→ TASK DIRECTIONS
In the material below, find every line with "from" and pull it out.
START DATA SUPPLIED
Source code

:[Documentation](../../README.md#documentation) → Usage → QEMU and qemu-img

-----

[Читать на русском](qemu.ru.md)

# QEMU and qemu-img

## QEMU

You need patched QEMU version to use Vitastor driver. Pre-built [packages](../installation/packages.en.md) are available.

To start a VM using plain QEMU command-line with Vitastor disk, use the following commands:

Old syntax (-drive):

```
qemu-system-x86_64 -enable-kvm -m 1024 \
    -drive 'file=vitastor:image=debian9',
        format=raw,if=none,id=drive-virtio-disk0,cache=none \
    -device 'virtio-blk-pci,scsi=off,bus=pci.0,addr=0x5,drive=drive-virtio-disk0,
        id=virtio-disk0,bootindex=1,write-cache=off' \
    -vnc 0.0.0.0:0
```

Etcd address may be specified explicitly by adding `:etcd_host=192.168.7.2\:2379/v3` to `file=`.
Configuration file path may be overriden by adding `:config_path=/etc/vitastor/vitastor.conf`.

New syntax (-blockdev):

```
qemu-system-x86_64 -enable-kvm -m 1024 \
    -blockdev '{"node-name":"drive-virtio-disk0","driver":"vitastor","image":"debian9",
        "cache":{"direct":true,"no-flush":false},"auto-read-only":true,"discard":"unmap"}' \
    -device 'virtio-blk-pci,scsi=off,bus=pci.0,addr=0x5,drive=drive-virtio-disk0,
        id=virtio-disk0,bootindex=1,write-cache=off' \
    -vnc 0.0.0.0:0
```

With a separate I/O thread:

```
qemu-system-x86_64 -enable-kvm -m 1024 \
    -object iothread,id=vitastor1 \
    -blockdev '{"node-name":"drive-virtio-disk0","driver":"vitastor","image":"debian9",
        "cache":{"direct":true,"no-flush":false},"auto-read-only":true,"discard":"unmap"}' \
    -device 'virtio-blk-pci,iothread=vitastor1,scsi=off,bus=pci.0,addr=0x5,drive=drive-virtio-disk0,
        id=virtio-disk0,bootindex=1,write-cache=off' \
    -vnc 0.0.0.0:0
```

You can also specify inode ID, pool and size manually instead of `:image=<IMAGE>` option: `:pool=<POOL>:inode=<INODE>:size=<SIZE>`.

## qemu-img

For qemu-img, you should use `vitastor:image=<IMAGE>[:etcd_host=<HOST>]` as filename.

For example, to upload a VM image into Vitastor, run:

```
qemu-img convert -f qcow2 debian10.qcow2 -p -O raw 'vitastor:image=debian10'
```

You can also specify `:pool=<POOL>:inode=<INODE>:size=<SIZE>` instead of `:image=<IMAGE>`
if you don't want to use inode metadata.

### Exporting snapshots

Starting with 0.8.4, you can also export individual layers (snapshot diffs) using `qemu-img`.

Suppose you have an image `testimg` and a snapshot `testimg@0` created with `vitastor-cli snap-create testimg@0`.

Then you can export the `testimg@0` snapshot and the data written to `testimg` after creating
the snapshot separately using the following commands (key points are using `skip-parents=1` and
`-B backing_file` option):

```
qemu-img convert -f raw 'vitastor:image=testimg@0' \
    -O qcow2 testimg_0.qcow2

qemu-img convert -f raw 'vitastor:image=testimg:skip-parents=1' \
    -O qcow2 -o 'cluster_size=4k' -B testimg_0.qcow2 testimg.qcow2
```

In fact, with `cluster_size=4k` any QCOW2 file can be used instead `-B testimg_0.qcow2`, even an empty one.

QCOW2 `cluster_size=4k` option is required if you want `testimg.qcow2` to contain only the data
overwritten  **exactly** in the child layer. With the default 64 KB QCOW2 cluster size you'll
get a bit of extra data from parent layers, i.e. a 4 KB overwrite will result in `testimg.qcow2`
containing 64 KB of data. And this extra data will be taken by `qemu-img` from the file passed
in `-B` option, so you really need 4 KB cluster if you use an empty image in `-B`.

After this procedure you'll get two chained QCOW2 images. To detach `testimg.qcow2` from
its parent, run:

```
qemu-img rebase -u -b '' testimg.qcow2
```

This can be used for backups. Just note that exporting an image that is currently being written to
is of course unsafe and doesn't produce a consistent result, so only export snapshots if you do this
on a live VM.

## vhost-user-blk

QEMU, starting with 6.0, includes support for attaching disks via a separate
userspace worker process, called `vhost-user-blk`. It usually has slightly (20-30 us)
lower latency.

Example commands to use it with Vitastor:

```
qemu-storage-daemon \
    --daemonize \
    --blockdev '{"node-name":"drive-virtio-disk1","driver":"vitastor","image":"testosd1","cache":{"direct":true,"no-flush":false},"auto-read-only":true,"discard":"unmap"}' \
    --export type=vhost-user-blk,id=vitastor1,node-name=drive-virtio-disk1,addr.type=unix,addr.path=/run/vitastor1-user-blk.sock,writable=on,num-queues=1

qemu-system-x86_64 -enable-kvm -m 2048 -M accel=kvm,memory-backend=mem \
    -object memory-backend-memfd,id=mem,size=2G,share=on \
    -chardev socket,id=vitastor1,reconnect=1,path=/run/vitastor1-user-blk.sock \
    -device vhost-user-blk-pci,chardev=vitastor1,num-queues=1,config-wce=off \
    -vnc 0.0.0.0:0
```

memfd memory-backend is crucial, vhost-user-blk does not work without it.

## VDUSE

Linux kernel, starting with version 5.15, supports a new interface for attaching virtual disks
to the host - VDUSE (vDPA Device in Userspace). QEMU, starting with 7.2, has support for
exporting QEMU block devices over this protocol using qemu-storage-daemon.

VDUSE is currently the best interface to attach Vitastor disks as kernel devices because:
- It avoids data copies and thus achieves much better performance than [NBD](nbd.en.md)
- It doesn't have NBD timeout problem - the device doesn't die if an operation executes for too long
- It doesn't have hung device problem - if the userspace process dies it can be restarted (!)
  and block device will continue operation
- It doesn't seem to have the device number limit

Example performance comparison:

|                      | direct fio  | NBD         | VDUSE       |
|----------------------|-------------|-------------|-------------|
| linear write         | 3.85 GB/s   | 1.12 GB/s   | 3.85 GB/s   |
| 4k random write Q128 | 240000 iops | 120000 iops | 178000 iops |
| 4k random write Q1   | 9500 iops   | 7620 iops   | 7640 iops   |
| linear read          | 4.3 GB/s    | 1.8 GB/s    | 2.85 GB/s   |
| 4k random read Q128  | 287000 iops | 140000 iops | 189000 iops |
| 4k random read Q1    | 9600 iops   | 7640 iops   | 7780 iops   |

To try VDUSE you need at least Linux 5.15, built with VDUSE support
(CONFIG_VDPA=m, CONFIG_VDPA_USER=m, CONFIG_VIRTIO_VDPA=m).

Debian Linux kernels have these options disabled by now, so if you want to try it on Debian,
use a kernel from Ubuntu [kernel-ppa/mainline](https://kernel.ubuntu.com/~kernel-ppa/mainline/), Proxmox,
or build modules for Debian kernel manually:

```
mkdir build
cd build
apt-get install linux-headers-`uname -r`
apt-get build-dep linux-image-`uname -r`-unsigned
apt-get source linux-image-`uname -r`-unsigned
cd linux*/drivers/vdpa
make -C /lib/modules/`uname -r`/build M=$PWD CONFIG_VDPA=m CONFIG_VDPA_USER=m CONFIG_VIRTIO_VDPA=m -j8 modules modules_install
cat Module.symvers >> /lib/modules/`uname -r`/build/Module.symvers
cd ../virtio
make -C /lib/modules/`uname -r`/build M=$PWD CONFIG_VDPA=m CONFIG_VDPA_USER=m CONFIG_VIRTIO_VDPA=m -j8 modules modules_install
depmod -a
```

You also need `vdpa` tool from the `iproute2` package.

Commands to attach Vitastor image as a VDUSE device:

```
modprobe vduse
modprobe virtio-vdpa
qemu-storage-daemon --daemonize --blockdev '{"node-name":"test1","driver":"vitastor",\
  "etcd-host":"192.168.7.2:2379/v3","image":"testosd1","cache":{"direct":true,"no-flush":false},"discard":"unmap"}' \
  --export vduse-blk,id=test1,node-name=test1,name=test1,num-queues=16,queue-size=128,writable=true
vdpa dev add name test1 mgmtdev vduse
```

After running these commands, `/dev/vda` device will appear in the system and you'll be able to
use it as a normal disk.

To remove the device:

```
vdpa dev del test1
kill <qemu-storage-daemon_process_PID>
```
END DATA SUPPLIED
→ RESULT BELOW
get a bit of extra data from parent layers, i.e. a 4 KB overwrite will result in `testimg.qcow2`
containing 64 KB of data. And this extra data will be taken by `qemu-img` from the file passed
After this procedure you'll get two chained QCOW2 images. To detach `testimg.qcow2` from
use a kernel from Ubuntu [kernel-ppa/mainline](https://kernel.ubuntu.com/~kernel-ppa/mainline/), Proxmox,
You also need `vdpa` tool from the `iproute2` package.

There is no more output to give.